The Late Prince Badru Kakungulu

In 1943 the Colonial Government approached Prince Badru Kakungulu as leader of Muslims to consent and give up the site on which the Nakawa mosque stood for government to construct a camp for World War II veterans.  (presently occupied by Uganda Revenue Authority).  Prince Badru Kakungulu promised to give up the site, although quite historical as far as Muslims were concerned, provided the government exchanged it for 20 acres of land at Banda.  The Nakawa mosque was important because it was where Muteesa 1 became a Muslim and observed the early Ramadhans.  On 10/11/1943 Prince Badru appointed Ramadhan Gava to negotiate with Government officials on behalf of the Muslims for the transfer of an appropriate exchange.

Eventually the negotiations were completed and on 8/5/1947 Prince Badru officially informed the Government to register the 20 acres of land at Banda together with other land in the country for Islamic purposes in the names of Young Men’s Muslim Association. However this was not done and there was no written documentation to support it.  Eventually after along process, we managed to register it in the names of the Board of Governors Nabisunsa Muslim Girls’ School in 2002.

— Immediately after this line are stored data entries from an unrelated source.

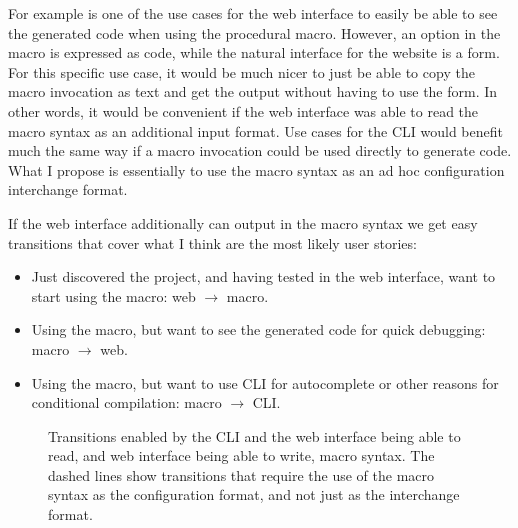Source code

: For example is one of the use cases for the web interface to easily be able to see the generated code when using the procedural macro. However, an option in the macro is expressed as code, while the natural interface for the website is a form. For this specific use case, it would be much nicer to just be able to copy the macro invocation as text and get the output without having to use the form. In other words, it would be convenient if the web interface was able to read the macro syntax as an additional input format. Use cases for the CLI would benefit much the same way if a macro invocation could be used directly to generate code. What I propose is essentially to use the macro syntax as an ad hoc configuration interchange format.

If the web interface additionally can output in the macro syntax we get easy transitions that cover what I think are the most likely user stories:

\begin{itemize}
  \item Just discovered the project, and having tested in the web interface, want to start using the macro: web $\rightarrow$ macro.
  \item Using the macro, but want to see the generated code for quick debugging: macro $\rightarrow$ web.
  \item Using the macro, but want to use CLI for autocomplete or other reasons for conditional compilation: macro $\rightarrow$ CLI.
\end{itemize}

\begin{figure}[ht!]
\vspace{2mm}
\centering
{}
\vspace{2mm}
\caption[Transitions from reading and writing macro syntax]{Transitions enabled by the CLI and the web interface being able to read, and web interface being able to write, macro syntax. The dashed lines show transitions that require the use of the macro syntax as the configuration format, and not just as the interchange format.}
\label{fig:transitions}
\end{figure}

councilHaji Gava Ramathan and Bandali Jafer with the Agakhan assistance of one shilling to a shilling by Ugandan Muslims supervised the building program of Nabisunsa Girls’ School under the watchful eye of the Prince and in 1956 the building program was completed.  Prince Badru named the school after his grandmother Omuzaana Nabisunsa, the mother of the Late Prince Noah Mbogo, a devoted Muslim.

It started as a Girls’ Boarding School.  In 1958 it became a Junior Secondary School.  At its enrollment the Headmistress Miss E.N. Dimblebee said that 56 girls’ had been enrolled.  Ten of the pupils were not Muslims since it had not been possible to find sufficient Muslim girls at that time.  Later in 1964, it turned into a Senior Secondary School and attained ‘A’ level status in 1980.

In the hearts of its founders, it was meant to be the best Girls’ School in the country and since its inception until about 1969, it was headed by British Expatriate Headmistresses.

Being a Muslim founded school it was emphasized  that girls should take pride in their religion and be examples of Good Educated Muslim Women, with the value of the fear of Allah.  That everything possible had to be done to achieve that status.

There had been great fear that the few Muslim girls who had joined the church schools had and were converting to other religion.

That said right from when the school opened it registered many girls from other religious denominations. Over the years Nabisunsa has lived up to the dreams of the founders.  Many prominent figures in this country have been nurtured by this great institution.